La violencia física ha ido disminuyendo y no eliminando, con los años, pero las agresiones psicológicas se han mantenido en Holanda desde finales de la Segunda Guerra Mundial. Las víctimas han reportado principalmente hostigamiento, humillación y aislamiento como formas de violencia psicológica, lo que tuvo consecuencias negativas sobre su vida adulta, como problemas para relacionarse con amigos y pareja, o criar a sus propios hijos.

El comité no encuentra una explicación clara para esa violencia generalizado en el cuidado de jóvenes y considera que era resultado de una combinación de factores. Los cuidadores entendía que los niños en instituciones u hogares de acogida "deberían ser disciplinados" y "los castigos físicos formaban parte de la vida cotidiana", más teniendo en cuenta que las primeras décadas posteriores a la guerra, pegar a los niños no estaba prohibido por ley.

Otro factor, señala el informe, es la falta de dinero que se invertía tanto en el personal como en las infraestructuras y cuidados de los menores, especialmente en la etapa anterior a los 2000. "En un sentido financiero, el cuidado de los jóvenes holandeses ha estado siempre mal pagado". Además, la supervisión de los niños colocados en hogares "fue y es insuficiente", nadie intervino en la violencia ni le puso fin porque tampoco se presentaba atención a casos individuales, a juicio del comité.

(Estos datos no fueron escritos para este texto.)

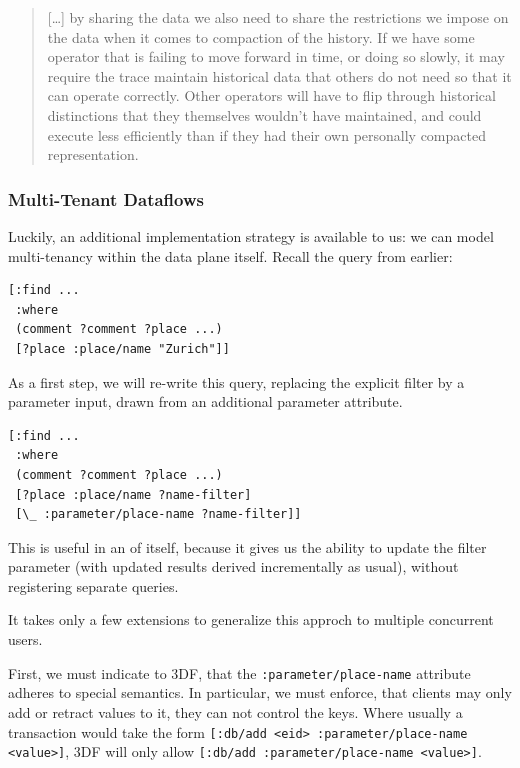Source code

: \documentclass[../catalog.tex]{subfiles}
\begin{document}
\begin{quote}
[\ldots{}] by sharing the data we also need to share the restrictions
we impose on the data when it comes to compaction of the history. If
we have some operator that is failing to move forward in time, or
doing so slowly, it may require the trace maintain historical data
that others do not need so that it can operate correctly. Other
operators will have to flip through historical distinctions that they
themselves wouldn't have maintained, and could execute less
efficiently than if they had their own personally compacted
representation.

\cite{makingarrangements}
\end{quote}

\subsubsection{Multi-Tenant Dataflows}

Luckily, an additional implementation strategy is available to us: we
can model multi-tenancy within the data plane itself. Recall the query
from earlier:

\begin{verbatim}
[:find ...
 :where
 (comment ?comment ?place ...)
 [?place :place/name "Zurich"]]
\end{verbatim}

As a first step, we will re-write this query, replacing the explicit
filter by a parameter input, drawn from an additional parameter
attribute.

\begin{verbatim}
[:find ...
 :where
 (comment ?comment ?place ...)
 [?place :place/name ?name-filter]
 [\_ :parameter/place-name ?name-filter]]
\end{verbatim}

This is useful in an of itself, because it gives us the ability to
update the filter parameter (with updated results derived
incrementally as usual), without registering separate queries.

It takes only a few extensions to generalize this approch to multiple
concurrent users.

First, we must indicate to 3DF, that the
\texttt{:parameter/place-name} attribute adheres to special
semantics. In particular, we must enforce, that clients may only add
or retract values to it, they can not control the keys. Where usually
a transaction would take the form \texttt{[:db/add <eid>
    :parameter/place-name <value>]}, 3DF will only allow
\texttt{[:db/add :parameter/place-name <value>]}.
\end{document}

No fue hasta casi los noventa cuando se introdujeron los procedimientos para presentar quejas y denuncias, pero apenas se utilizaban porque los niños no se atrevían a hablar de violencia. "El gobierno apenas reaccionó a las señales de violencia. La supervisión nacional ha aumentado en las últimas décadas, pero sigue siendo remota. El gobierno y las instituciones deben reconocer que han fracasado", concluye el comité. "Los hallazgos son incómodos, pero claros, y las historias son impactantes", según Justicia.

Además de documentar la violencia que existió en los últimos setenta años, lo alarmante es que el informe señala que las víctimas tienen que vivir con las consecuencias y la violencia sigue siendo un problema en el cuidado de los jóvenes. Algunos instituciones ya han pedido perdón por no haber prevenido ni detenido esos abusos. El propio Gobierno holandés se ha sumado a las disculpas, comprometiéndose a prestar más atención al problema. "Que quede claro: esta violencia no debería haber ocurrido. Ofrecemos disculpas, reconocimiento, ayuda y apoyo del gobierno a las víctimas".